* Work request
Among the lines below, copy exactly those from the one with "a newer from the Drupal site and now it" through the one with "it does not exist this is a valid you", counting both ends.

───── Records supplied

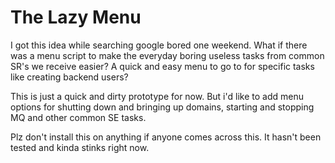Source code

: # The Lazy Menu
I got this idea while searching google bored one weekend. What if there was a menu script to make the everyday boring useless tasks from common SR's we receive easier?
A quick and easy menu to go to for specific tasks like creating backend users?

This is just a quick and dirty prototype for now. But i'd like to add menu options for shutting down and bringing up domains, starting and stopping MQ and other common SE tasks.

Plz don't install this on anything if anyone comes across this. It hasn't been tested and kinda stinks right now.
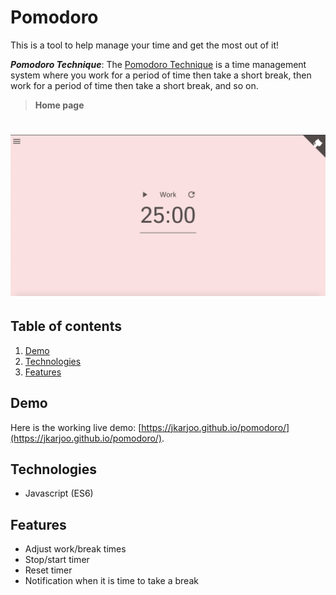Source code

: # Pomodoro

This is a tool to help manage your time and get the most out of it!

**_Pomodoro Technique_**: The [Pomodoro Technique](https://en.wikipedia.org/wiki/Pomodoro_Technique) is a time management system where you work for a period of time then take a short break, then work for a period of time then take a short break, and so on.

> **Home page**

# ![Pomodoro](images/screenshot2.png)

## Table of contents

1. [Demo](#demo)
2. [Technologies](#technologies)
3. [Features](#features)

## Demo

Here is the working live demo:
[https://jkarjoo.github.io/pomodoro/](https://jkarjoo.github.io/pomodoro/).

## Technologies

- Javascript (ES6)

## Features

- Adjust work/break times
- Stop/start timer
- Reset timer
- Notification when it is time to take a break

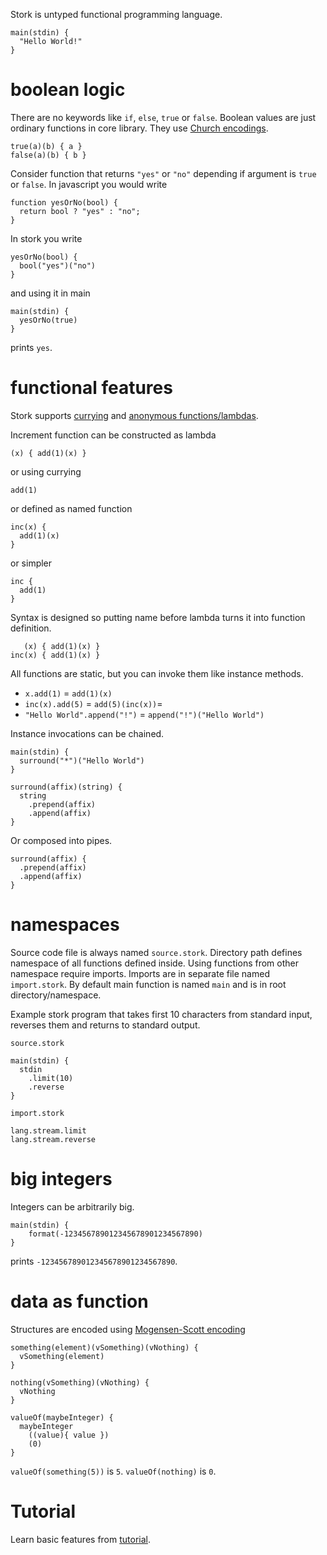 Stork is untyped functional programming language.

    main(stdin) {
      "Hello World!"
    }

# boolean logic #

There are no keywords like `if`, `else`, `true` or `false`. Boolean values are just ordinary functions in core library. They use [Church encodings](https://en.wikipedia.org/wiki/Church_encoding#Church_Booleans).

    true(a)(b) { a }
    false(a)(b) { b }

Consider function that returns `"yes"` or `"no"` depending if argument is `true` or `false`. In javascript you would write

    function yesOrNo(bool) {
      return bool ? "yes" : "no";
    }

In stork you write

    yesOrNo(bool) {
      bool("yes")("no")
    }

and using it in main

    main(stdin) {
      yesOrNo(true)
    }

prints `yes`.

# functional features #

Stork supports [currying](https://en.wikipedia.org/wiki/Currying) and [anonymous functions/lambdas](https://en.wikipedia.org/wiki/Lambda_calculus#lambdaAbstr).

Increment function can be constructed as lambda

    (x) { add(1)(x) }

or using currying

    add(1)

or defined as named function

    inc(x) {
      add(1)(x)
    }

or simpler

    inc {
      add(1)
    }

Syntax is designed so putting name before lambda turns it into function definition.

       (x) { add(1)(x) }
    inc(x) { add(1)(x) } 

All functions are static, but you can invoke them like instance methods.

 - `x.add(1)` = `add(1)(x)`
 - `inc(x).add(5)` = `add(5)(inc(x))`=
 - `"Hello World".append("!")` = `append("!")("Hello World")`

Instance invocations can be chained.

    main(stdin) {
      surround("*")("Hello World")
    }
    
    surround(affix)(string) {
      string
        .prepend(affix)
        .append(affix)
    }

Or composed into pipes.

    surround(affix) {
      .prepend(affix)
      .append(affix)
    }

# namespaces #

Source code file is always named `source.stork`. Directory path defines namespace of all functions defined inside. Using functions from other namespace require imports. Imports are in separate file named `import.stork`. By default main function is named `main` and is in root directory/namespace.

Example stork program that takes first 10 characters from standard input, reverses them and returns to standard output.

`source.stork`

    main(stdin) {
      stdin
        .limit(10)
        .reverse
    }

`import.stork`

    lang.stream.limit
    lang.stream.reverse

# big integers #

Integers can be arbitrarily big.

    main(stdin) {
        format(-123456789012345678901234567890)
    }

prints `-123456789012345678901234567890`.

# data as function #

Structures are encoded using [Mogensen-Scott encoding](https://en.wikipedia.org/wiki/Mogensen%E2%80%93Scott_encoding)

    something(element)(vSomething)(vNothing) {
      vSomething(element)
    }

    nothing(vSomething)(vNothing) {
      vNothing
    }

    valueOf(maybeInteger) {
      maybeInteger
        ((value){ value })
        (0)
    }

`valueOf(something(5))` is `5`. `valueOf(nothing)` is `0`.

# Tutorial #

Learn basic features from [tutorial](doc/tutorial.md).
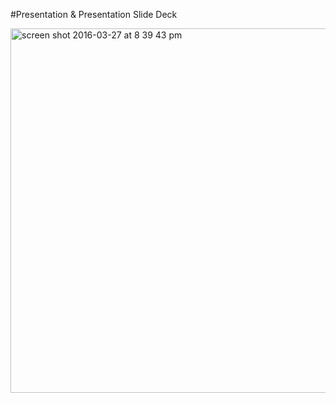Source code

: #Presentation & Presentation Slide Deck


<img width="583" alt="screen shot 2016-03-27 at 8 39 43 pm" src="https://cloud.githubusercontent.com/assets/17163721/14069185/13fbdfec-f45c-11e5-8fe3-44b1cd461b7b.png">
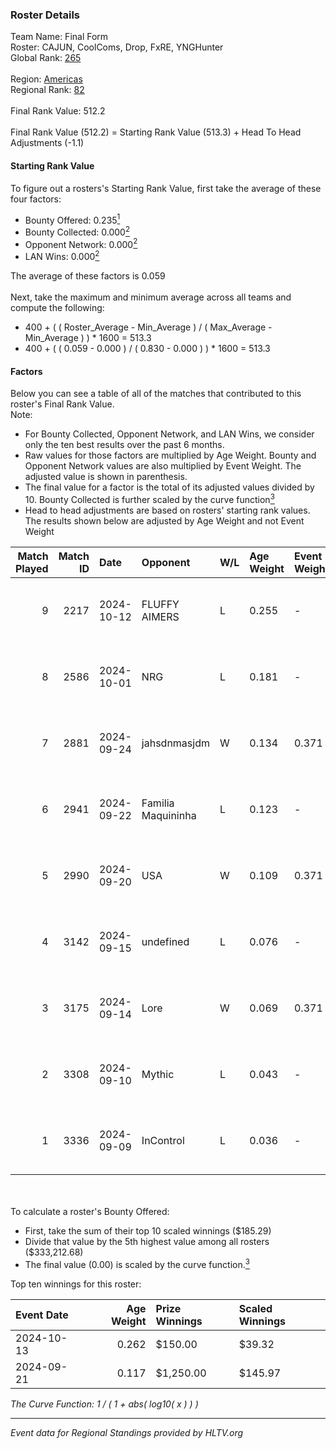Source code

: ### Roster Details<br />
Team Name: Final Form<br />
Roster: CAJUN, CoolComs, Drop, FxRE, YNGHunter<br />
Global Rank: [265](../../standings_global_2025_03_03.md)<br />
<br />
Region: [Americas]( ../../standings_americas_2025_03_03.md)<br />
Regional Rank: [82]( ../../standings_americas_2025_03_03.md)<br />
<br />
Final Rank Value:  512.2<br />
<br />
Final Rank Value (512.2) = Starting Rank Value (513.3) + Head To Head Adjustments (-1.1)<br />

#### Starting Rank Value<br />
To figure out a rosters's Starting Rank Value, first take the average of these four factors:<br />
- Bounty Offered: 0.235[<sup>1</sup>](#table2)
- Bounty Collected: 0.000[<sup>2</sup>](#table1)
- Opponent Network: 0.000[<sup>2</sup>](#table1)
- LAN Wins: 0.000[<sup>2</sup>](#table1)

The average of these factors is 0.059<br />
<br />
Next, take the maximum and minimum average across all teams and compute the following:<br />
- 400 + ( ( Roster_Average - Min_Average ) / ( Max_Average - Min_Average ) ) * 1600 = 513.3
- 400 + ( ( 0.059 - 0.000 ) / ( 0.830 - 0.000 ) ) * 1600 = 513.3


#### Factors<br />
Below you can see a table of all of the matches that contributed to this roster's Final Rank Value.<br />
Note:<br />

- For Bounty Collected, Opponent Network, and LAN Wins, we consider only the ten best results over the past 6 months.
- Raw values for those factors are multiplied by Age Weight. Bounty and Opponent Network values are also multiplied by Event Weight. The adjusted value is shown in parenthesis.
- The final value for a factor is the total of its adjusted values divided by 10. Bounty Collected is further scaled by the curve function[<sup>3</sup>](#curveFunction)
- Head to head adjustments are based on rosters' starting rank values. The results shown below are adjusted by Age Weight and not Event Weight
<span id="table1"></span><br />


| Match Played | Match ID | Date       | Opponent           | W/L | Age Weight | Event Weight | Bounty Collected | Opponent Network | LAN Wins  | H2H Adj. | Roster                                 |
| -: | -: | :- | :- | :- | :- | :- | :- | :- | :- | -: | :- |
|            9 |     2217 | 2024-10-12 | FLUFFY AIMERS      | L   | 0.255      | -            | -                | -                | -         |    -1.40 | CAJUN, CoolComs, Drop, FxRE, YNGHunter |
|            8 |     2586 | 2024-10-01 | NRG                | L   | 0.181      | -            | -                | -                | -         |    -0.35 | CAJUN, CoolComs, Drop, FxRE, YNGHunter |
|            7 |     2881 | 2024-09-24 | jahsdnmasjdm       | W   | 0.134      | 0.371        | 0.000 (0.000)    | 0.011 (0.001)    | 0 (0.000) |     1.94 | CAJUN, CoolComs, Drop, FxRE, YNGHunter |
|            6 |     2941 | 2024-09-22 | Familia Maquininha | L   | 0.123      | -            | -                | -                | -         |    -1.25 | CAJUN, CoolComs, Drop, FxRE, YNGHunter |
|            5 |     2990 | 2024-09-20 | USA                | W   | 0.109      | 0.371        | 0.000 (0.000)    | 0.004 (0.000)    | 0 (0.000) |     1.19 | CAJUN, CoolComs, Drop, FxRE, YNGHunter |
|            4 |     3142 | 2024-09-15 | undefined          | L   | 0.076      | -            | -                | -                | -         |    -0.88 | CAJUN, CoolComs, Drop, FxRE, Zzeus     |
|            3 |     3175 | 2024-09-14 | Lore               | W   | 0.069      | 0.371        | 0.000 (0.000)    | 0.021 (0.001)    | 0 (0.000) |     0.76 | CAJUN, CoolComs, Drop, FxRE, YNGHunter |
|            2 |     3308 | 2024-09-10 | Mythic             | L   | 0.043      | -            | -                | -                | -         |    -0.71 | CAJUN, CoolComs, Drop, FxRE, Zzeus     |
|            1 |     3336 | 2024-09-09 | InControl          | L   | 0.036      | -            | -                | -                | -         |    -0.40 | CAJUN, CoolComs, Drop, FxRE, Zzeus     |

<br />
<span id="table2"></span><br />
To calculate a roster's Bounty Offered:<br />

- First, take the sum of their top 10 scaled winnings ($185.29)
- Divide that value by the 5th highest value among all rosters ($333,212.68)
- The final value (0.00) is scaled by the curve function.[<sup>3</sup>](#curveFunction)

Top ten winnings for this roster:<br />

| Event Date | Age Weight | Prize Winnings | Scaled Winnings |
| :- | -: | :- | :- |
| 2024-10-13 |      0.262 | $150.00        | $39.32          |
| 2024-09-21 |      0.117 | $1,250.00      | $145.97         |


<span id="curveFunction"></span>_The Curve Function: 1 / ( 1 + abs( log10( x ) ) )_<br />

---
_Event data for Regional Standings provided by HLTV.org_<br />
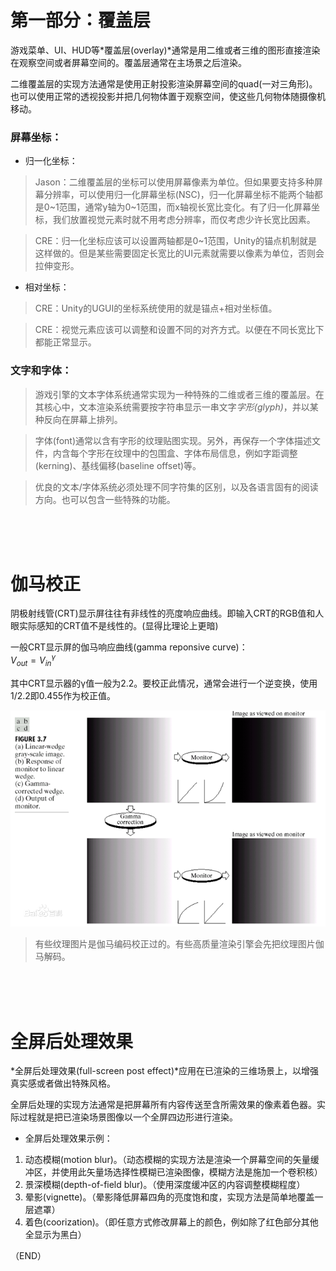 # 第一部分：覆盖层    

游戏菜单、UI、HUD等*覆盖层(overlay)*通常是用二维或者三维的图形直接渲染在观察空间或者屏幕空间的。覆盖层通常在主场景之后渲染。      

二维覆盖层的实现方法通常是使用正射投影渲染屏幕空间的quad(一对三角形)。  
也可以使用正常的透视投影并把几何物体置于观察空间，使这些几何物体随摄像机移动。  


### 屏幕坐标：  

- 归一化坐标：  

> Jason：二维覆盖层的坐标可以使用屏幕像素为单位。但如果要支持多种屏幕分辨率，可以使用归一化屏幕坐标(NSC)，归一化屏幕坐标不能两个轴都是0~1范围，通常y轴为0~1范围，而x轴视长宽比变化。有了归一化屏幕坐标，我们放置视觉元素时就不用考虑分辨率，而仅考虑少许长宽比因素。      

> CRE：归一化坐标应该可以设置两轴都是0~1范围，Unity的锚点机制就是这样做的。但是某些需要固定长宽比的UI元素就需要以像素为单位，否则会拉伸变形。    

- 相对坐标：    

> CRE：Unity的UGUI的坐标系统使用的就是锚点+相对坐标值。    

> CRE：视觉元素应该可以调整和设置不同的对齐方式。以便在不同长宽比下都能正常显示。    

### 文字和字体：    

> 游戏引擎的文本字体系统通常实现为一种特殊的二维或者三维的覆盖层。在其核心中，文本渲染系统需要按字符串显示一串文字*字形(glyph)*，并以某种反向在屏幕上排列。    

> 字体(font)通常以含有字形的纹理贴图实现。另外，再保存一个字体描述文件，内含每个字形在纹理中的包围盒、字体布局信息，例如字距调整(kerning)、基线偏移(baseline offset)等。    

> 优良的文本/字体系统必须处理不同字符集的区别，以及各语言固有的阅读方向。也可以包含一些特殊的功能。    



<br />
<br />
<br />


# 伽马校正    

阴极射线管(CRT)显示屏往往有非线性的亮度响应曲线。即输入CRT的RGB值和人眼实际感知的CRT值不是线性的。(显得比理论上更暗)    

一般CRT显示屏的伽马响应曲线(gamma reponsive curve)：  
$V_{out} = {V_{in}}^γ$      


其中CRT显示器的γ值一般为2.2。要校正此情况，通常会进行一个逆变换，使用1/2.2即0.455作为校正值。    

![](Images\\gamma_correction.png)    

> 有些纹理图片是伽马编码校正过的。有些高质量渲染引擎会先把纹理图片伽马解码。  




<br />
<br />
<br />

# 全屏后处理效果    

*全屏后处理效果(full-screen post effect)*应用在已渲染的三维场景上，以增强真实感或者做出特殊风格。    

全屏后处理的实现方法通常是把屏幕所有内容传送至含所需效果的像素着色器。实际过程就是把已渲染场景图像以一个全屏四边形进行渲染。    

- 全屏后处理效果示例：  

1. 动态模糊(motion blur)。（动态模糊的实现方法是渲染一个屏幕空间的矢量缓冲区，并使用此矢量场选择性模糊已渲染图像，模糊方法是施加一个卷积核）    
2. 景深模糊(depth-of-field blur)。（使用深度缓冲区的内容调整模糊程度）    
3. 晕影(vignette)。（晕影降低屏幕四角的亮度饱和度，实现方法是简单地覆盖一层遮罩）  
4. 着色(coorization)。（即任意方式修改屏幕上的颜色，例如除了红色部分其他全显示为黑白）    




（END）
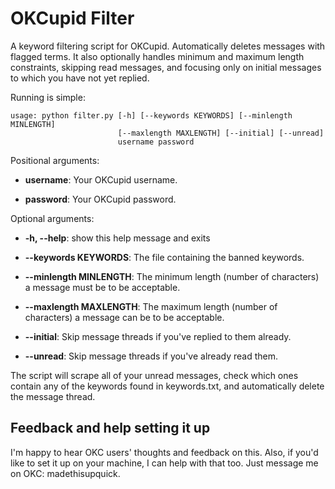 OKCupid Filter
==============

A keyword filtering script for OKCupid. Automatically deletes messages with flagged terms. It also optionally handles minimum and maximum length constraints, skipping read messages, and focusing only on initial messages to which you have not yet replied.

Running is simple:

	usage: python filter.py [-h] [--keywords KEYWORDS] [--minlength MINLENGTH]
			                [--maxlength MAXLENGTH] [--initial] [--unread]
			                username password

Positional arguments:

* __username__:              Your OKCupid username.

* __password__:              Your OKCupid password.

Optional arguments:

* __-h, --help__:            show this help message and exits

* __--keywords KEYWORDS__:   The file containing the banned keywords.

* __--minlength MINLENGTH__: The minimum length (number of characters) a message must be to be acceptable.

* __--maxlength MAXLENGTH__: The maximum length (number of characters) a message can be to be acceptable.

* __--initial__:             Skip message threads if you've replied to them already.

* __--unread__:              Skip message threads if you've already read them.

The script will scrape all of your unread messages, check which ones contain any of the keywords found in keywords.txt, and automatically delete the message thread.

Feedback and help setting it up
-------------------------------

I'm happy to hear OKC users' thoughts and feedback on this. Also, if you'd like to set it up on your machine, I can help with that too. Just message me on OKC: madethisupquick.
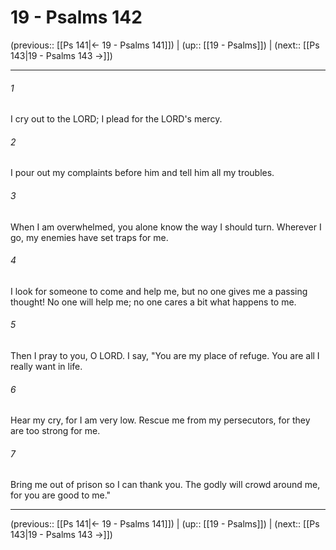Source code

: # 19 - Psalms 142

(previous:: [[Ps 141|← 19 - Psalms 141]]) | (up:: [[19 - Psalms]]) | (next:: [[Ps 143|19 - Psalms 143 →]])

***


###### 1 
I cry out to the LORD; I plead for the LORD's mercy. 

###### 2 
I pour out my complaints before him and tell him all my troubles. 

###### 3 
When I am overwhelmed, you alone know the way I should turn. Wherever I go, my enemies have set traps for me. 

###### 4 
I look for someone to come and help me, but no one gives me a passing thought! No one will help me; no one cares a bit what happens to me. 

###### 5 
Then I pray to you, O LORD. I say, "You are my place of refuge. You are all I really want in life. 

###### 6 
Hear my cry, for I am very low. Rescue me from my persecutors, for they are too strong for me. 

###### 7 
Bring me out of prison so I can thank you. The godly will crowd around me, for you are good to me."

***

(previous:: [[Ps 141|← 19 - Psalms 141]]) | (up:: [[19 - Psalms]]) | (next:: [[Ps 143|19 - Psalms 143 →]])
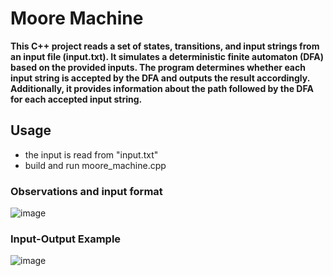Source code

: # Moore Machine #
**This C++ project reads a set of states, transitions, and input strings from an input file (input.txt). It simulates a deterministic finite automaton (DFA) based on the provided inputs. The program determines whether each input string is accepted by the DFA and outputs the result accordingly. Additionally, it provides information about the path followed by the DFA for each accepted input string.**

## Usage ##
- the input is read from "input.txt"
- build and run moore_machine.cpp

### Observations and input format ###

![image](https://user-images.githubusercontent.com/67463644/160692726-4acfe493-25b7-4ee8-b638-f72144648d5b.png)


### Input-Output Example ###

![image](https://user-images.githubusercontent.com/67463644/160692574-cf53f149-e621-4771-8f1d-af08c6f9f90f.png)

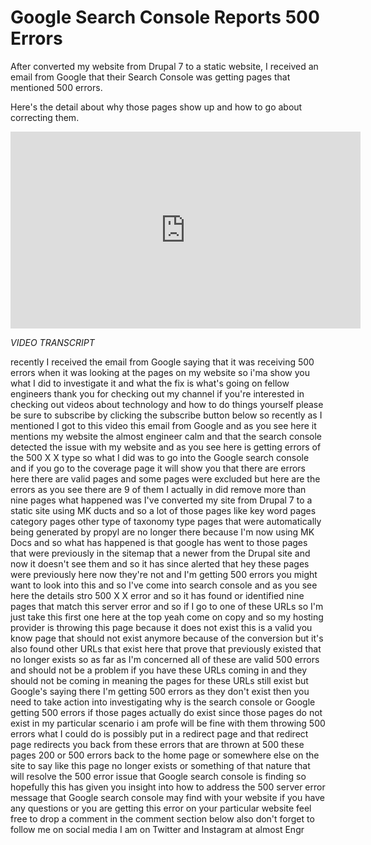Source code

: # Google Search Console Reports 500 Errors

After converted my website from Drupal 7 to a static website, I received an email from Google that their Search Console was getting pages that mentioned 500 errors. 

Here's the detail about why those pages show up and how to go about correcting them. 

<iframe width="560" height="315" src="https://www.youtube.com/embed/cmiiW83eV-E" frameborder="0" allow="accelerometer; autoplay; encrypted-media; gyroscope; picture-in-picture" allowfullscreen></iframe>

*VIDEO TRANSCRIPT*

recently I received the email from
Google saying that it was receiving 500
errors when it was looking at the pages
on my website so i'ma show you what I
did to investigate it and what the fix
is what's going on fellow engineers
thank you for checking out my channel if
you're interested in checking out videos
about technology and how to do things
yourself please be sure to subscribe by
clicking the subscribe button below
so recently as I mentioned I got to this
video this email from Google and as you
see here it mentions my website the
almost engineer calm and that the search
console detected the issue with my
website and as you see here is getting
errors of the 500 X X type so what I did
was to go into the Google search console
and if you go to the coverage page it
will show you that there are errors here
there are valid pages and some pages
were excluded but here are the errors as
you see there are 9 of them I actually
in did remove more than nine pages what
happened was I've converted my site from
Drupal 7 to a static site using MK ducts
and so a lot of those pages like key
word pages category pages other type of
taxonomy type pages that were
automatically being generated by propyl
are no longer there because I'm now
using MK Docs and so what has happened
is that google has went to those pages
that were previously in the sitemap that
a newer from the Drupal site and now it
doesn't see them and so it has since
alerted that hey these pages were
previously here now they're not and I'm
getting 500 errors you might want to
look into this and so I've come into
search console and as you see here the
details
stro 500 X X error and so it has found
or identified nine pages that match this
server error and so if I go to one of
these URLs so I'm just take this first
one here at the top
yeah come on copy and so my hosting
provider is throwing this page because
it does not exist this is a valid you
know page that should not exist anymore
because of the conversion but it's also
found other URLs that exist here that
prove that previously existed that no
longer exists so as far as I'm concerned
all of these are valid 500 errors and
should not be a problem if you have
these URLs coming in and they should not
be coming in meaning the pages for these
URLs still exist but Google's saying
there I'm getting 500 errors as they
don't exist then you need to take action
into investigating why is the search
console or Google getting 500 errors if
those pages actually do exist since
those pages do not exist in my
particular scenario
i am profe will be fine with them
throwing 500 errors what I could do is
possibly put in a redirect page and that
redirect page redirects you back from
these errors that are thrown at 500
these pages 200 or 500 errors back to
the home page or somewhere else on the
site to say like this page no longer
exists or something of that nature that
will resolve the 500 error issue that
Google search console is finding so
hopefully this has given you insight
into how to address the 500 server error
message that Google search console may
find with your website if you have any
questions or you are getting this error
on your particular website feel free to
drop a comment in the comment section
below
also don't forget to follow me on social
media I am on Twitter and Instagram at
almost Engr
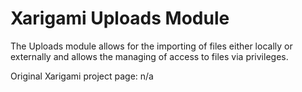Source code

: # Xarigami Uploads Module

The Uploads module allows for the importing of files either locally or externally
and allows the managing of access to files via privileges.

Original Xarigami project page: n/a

──────────

* Expected answer
a newer from the Drupal site and now it
doesn't see them and so it has since
alerted that hey these pages were
previously here now they're not and I'm
getting 500 errors you might want to
look into this and so I've come into
search console and as you see here the
details
stro 500 X X error and so it has found
or identified nine pages that match this
server error and so if I go to one of
these URLs so I'm just take this first
one here at the top
yeah come on copy and so my hosting
provider is throwing this page because
it does not exist this is a valid you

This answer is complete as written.